Questo passo era già conosciuto in epoca romana, e si ipotizza che fu usato dai Longobardi durante l’invasione di Alboino nella primavera del 568.

Fu teatro delle campagne napoleoniche del 1796, del 1805 e del 1809, nonché di quelle della Prima guerra mondiale, combattuta proprio in questi luoghi.

Passo del Predil in moto

Mappa

Informazioni utili

  • Partenza: Plezzo
  • Arrivo: Cividale del Friuli
  • Lunghezza: 146 km
  • Arrivo: 2 ore e 42
  • Tappe: Tarvisio, Pontebba, Gemona, Udine

La zona è caratterizzata da continui saliscendi ricoperti da boschi. Il Passo del Predil vi si inserisce, e si raggiunge tramite una discesa nei pressi di Plezzo.

Proseguendo sulla SP54 si raggiunge Tarvisio e il lago del Predil, che sorge in una conca glaciale con acque limpide e fredde dal colore verde-azzurro.

Prossima tappa Pontebba, centro importante della Valcanale, abitato già in epoca romana.

Fino alla Grande Guerra il confine tra Italia e Austria passava di qua, tra le valli montane e quelli che oggi sono importanti impianti sciistici.
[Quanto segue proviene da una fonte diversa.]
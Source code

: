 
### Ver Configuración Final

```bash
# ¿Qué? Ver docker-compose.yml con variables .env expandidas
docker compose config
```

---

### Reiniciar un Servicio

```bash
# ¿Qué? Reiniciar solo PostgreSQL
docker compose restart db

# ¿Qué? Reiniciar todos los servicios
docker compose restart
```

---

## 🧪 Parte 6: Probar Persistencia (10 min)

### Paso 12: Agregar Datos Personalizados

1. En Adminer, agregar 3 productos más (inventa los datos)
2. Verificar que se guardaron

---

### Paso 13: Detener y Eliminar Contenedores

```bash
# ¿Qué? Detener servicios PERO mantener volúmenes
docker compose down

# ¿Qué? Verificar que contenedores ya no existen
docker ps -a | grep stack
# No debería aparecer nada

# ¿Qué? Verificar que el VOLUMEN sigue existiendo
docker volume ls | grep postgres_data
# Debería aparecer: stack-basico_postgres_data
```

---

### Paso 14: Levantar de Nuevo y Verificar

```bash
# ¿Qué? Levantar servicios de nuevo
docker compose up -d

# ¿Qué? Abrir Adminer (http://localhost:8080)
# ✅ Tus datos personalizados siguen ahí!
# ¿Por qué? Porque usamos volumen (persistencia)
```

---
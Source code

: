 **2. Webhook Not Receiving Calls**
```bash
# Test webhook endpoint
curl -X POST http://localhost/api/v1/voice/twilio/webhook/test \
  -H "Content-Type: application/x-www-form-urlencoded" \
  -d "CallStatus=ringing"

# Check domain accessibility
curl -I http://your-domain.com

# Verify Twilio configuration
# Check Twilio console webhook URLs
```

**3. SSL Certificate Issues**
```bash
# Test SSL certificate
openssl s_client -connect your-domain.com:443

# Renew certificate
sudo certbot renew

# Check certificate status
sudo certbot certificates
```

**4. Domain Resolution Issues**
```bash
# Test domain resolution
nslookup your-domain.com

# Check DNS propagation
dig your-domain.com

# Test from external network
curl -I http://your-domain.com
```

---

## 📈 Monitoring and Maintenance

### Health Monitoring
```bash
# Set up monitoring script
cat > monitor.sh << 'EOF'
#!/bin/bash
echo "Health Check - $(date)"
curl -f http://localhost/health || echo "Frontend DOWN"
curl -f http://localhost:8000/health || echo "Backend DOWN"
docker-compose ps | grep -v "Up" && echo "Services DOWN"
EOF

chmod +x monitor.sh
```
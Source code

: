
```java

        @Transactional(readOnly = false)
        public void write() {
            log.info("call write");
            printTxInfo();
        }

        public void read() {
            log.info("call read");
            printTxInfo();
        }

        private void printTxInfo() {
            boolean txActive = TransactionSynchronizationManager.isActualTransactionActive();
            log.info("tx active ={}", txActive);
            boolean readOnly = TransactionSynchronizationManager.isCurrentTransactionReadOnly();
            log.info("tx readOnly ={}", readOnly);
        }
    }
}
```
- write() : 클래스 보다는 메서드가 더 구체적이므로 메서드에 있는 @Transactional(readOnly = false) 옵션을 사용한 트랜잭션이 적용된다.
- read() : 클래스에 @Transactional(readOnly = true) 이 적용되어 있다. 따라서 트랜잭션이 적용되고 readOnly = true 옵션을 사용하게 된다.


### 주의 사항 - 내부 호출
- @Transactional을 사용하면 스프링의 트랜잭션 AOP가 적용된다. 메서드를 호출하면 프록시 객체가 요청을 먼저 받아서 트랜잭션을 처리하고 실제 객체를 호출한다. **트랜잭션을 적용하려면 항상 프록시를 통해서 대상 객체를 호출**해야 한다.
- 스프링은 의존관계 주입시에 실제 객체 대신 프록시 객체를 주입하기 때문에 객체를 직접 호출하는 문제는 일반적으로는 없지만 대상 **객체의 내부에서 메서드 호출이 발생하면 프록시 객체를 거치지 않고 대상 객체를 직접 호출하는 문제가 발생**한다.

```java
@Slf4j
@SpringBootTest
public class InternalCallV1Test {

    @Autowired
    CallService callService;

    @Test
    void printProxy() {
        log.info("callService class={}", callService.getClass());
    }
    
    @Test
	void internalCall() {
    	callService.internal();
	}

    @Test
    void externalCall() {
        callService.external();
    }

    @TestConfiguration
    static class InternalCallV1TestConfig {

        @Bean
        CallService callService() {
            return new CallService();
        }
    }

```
Proseguendo in moto si supera la Riserva Naturale Val Alba, un ambiente alpino incontaminato tra le Alpi Carniche meridionali.

Piccole frazioni abbarbicate come Dordolla, Pradis e Ovedasso sono circondate da sentieri da scoprire a piedi e dove si trovano resti di opere militari.

Passo del Predil, Gemona del Friuli
Lungo l’itinerario del Passo del Predil incontriamo Gemona del Friuli, un comune dalle bellissime architetture storiche ricostruire dopo il terribile terremoto del Friuli del 1976

Proseguendo in sella sulla A23 si raggiunge la città di Gemona, adagiata sulle pendici delle Prealpi Giulie.

Bellissimo il centro storico medievale che custodisce preziosi tesori, recuperato ampiamente dopo il terremoto del Friuli del 1976.

Tappa poi a Udine, dal fascino veneziano con antichi palazzi, portici e il castello dal quale ammirare i tetti e il mar Adriatico verso sud.

Tutta da vedere Piazza Libertà, definita “la più bella piazza veneziana sulla terraferma”.

Il nostro percorso in moto prosegue sulla SS54, fino a raggiungere il piccolo gioiello di Cividale del Friuli, dichiarato Patrimonio dell’Umanità dall’UNESCO.

Il centro storico conserva testimonianze longobarde come il Tempietto e una delle più belle e misteriose architetture alto-medievali occidentali.